Information supplied:
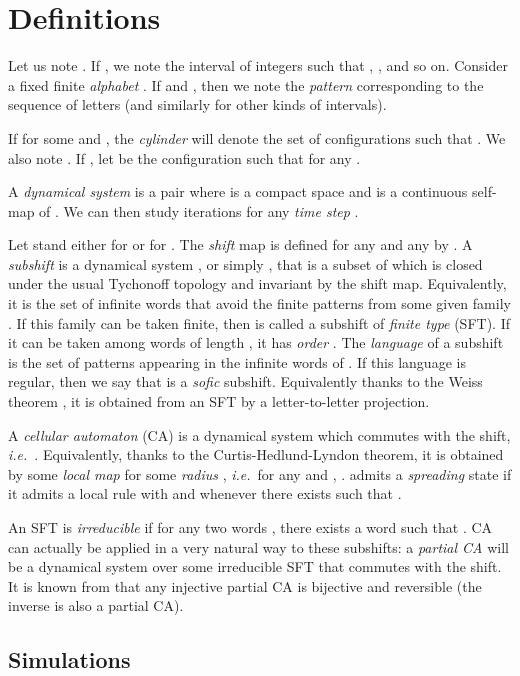 \documentclass{jac}
\let\dfn\emph
\newcommand{\ie}{\textit{i.e.}\ }
\theoremstyle{definition}
\begin{document}
\section{Definitions}

Let us note . If , we note  the interval of integers  such that , ,  and so on.
Consider a fixed finite \dfn{alphabet} .
If  and , then we note  the \dfn{pattern} corresponding to the sequence of letters  (and similarly for other kinds of intervals).

If  for some  and , the \dfn{cylinder}  will denote the set of configurations  such that . We also note .
If , let  be the configuration  such that  for any .

A \dfn{dynamical system} is a pair  where  is a compact space and  is a continuous self-map of . We can then study iterations  for any \dfn{time step} .

Let  stand either for  or for . The \dfn{shift} map  is defined for any  and any  by .
A \dfn{subshift} is a dynamical system , or simply , that is a subset of  which is closed under the usual Tychonoff topology and invariant by the shift map.
Equivalently, it is the set  of infinite words that avoid the finite patterns from some given family .
If this family can be taken finite, then  is called a subshift of \dfn{finite type} (SFT). If it can be taken among words of length , it has \dfn{order} .
The \dfn{language}  of a subshift  is the set  of patterns appearing in the infinite words of .
If this language is regular, then we say that  is a \dfn{sofic} subshift. Equivalently thanks to the Weiss theorem \cite{weiss}, it is obtained from an SFT by a letter-to-letter projection.

A \dfn{cellular automaton} (CA) is a dynamical system  which commutes with the shift, \ie .
Equivalently, thanks to the Curtis-Hedlund-Lyndon theorem, it is obtained by some \dfn{local map}  for some \dfn{radius} , \ie for any  and , .
 admits a \dfn{spreading} state  if it admits a local rule  with  and  whenever there exists  such that .

An SFT  is \dfn{irreducible} if for any two words , there exists a word  such that .
CA can actually be applied in a very natural way to these subshifts: a \dfn{partial CA} will be a dynamical system over some irreducible SFT that commutes with the shift. It is known from \cite{edensof} that any injective partial CA is bijective and reversible (the inverse is also a partial CA).



\subsection{Simulations}
\end{document}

Brief: Locate the lines above that contain "family" and copy them.

Task output:
Equivalently, it is the set  of infinite words that avoid the finite patterns from some given family .
If this family can be taken finite, then  is called a subshift of \dfn{finite type} (SFT). If it can be taken among words of length , it has \dfn{order} .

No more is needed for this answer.